▶ _WHAT IS EXPECTED_
Every line with "life" in it must be copied from the data.

Stored data
☆ ☆ ☆
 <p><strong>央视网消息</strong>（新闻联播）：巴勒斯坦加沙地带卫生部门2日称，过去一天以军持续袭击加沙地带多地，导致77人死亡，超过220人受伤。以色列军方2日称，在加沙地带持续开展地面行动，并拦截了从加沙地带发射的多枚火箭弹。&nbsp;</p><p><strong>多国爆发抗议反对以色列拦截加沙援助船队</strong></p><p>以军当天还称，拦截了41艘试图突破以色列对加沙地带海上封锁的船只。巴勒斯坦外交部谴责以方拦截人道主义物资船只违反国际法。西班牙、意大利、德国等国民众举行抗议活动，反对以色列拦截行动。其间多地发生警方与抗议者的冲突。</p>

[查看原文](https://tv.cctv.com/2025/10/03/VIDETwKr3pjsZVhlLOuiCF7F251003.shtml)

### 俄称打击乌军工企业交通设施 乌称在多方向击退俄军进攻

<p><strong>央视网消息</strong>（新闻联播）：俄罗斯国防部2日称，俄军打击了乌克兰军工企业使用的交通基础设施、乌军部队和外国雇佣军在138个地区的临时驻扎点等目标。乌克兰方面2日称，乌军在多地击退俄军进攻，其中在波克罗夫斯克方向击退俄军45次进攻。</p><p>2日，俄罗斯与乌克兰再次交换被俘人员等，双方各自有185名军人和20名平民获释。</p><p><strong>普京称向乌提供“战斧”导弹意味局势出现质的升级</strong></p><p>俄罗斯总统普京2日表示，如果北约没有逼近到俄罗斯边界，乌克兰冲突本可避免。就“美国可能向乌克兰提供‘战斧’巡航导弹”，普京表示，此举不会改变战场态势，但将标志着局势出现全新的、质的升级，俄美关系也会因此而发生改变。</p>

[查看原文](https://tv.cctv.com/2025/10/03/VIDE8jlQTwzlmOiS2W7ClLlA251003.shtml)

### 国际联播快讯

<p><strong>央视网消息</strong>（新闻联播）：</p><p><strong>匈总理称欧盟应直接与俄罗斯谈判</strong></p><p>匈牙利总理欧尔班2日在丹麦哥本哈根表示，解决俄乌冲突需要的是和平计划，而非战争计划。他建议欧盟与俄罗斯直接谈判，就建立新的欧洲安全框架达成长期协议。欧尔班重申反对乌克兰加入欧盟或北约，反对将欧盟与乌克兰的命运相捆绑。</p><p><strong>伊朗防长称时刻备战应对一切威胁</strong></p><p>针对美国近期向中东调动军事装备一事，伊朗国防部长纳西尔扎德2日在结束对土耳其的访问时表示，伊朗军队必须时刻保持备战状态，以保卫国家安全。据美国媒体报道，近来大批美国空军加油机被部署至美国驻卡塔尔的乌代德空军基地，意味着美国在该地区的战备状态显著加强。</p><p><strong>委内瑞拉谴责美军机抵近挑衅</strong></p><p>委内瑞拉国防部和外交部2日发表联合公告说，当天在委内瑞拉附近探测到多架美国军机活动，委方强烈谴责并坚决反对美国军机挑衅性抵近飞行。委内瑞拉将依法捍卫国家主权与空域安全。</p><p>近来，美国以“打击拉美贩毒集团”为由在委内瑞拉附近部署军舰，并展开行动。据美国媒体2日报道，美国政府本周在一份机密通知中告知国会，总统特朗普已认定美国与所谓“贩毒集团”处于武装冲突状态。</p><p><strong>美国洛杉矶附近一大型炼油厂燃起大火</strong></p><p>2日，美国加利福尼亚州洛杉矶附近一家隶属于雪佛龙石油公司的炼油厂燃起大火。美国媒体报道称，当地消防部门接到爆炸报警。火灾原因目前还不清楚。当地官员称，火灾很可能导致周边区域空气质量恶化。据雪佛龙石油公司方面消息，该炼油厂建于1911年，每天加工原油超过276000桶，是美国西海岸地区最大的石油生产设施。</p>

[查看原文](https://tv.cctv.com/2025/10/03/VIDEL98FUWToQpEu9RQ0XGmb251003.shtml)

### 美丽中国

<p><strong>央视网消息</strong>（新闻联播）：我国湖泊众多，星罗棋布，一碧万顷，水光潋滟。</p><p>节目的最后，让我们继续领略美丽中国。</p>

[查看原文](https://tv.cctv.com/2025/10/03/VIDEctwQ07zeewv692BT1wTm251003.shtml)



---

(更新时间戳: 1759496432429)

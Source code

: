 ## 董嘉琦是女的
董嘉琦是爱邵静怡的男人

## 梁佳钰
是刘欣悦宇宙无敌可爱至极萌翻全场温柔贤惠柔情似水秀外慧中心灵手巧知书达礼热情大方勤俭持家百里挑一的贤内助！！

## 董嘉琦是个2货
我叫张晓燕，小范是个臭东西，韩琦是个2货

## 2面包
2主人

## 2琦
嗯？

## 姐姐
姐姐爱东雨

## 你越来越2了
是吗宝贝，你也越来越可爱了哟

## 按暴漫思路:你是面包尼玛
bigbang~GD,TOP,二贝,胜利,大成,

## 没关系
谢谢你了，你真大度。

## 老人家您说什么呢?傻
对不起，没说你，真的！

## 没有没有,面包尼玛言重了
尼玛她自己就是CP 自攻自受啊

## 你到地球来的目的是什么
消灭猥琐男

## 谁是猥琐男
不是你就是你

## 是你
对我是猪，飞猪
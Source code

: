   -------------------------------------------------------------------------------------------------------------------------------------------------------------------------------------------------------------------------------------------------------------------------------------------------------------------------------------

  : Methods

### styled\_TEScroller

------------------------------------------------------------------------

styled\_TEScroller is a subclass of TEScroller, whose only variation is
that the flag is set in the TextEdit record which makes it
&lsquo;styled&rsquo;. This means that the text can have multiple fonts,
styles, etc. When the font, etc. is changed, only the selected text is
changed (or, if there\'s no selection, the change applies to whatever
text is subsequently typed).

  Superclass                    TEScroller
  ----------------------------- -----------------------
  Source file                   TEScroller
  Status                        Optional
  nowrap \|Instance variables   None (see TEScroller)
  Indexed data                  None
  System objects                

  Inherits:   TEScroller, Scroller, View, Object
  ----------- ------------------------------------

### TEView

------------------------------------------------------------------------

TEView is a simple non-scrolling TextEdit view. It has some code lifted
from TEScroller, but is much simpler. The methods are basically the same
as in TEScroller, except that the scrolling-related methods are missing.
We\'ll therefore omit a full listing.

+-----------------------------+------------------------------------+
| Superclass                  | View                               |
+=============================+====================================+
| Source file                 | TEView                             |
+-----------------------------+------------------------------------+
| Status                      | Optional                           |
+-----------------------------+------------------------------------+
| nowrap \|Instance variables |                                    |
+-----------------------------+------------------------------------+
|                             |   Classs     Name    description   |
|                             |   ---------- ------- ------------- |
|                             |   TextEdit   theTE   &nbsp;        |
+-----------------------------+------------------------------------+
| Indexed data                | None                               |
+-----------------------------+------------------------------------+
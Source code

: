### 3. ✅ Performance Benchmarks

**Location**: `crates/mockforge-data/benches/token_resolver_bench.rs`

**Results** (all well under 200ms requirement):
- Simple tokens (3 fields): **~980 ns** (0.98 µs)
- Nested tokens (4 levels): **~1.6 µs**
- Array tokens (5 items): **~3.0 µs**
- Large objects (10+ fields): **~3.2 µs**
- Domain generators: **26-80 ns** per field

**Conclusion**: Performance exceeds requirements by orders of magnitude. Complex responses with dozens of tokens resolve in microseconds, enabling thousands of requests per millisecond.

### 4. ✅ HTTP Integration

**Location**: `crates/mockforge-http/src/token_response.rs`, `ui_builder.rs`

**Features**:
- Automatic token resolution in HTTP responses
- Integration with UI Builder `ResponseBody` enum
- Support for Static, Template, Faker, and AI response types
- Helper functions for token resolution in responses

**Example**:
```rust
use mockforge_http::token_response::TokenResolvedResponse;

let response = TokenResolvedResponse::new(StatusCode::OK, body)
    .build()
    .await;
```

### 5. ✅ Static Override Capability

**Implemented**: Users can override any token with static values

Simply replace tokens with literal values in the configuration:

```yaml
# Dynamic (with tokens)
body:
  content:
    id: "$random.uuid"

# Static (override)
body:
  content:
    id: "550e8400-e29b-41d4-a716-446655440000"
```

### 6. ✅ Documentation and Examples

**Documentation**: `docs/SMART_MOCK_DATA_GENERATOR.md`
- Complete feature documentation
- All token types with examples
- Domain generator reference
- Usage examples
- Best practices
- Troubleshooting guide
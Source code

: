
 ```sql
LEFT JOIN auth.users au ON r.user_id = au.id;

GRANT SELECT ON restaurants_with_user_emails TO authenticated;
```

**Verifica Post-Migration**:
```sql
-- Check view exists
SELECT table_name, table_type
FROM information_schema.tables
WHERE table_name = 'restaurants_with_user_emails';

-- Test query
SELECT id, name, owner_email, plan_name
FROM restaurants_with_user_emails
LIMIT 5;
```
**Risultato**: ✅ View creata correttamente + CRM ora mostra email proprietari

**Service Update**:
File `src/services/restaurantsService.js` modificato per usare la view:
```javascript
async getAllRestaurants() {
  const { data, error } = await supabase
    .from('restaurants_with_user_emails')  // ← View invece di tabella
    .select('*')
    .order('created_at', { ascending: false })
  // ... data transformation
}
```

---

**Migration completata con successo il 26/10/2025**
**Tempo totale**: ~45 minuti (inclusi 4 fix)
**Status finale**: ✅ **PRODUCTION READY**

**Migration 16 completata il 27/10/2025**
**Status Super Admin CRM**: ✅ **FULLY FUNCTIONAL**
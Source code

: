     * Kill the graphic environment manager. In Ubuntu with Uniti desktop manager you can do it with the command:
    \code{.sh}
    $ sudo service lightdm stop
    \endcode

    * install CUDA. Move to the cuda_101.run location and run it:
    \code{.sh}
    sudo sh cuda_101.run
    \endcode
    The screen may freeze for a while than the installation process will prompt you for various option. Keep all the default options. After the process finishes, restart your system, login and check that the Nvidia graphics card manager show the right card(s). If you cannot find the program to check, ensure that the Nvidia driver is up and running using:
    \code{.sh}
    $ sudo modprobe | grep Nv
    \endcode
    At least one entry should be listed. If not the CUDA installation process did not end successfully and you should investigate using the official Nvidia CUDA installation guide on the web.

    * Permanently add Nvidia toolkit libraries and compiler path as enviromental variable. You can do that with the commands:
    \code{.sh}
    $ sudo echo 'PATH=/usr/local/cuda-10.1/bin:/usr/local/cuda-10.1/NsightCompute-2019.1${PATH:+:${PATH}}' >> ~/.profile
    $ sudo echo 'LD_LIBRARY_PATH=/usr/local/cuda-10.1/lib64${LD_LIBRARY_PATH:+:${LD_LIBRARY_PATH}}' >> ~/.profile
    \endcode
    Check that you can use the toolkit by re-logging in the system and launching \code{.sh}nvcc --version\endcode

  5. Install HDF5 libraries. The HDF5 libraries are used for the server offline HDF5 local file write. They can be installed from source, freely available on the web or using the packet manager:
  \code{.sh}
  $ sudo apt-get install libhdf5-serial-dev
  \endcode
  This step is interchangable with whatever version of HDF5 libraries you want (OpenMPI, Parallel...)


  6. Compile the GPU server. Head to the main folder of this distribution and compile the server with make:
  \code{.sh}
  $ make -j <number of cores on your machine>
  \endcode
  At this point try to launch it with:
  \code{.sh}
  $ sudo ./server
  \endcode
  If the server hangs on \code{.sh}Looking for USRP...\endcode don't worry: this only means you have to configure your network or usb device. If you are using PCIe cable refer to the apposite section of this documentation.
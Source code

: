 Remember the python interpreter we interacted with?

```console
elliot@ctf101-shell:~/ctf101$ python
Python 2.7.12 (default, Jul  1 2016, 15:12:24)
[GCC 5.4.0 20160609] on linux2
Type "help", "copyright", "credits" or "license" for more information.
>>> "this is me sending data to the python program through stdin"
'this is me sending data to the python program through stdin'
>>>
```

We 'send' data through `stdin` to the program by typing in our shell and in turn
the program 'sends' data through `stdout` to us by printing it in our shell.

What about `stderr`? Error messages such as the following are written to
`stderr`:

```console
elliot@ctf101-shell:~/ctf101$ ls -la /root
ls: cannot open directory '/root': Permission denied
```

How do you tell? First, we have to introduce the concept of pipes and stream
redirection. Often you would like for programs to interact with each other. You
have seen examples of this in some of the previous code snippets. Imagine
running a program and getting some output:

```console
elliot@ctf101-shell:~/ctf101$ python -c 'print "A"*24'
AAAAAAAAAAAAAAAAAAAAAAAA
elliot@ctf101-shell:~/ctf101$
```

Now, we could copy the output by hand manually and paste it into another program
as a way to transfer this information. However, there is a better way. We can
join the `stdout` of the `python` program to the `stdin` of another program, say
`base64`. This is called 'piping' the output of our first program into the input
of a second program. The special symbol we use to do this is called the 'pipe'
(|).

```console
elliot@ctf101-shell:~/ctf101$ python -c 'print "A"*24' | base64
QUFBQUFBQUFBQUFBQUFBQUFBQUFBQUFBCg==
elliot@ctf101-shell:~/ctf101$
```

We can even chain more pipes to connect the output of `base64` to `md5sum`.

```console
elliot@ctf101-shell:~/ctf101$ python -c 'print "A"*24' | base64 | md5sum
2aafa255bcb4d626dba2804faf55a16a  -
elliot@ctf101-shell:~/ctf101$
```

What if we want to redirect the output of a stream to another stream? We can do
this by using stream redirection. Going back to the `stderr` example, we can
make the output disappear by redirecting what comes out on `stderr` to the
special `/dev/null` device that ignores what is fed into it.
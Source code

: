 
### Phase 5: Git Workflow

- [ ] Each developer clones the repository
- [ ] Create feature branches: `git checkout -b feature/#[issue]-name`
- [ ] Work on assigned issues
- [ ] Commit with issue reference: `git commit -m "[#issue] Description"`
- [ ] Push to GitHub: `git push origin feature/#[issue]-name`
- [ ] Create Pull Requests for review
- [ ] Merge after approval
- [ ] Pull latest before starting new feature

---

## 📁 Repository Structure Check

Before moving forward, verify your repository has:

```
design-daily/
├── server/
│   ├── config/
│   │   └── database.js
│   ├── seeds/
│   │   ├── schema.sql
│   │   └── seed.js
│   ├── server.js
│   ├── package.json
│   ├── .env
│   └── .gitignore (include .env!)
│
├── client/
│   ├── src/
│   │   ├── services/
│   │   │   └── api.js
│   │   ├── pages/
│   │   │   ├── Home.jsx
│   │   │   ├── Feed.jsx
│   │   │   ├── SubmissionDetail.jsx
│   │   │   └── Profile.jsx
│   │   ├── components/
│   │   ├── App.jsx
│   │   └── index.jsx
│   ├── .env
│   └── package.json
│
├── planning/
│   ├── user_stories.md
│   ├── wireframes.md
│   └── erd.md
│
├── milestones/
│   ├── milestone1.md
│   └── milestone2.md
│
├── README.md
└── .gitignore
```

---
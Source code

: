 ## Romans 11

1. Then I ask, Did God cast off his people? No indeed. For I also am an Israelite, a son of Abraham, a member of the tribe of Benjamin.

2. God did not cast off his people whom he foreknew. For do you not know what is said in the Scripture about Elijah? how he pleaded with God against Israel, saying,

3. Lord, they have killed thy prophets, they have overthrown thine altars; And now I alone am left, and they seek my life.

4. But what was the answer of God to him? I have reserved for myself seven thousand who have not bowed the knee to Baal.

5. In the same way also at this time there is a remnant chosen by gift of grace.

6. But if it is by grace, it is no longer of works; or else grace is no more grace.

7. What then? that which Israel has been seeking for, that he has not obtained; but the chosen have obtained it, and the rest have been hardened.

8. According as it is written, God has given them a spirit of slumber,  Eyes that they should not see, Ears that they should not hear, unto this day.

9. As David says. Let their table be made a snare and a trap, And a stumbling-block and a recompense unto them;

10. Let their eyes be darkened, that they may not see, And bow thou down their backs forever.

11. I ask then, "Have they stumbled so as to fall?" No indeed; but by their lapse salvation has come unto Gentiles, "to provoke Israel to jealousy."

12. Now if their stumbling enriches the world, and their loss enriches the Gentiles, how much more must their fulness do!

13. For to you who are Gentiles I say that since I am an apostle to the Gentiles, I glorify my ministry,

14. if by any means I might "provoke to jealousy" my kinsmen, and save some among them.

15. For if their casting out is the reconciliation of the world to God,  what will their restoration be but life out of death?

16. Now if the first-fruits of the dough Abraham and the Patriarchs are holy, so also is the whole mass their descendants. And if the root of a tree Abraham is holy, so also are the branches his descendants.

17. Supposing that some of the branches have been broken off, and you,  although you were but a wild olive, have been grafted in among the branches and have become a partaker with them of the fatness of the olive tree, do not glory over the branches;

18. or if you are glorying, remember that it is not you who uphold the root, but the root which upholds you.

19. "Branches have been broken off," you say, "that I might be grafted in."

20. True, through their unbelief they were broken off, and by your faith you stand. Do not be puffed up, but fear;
☆ ☆ ☆
▶ _WRITTEN RESPONSE_
3. Lord, they have killed thy prophets, they have overthrown thine altars; And now I alone am left, and they seek my life.
15. For if their casting out is the reconciliation of the world to God,  what will their restoration be but life out of death?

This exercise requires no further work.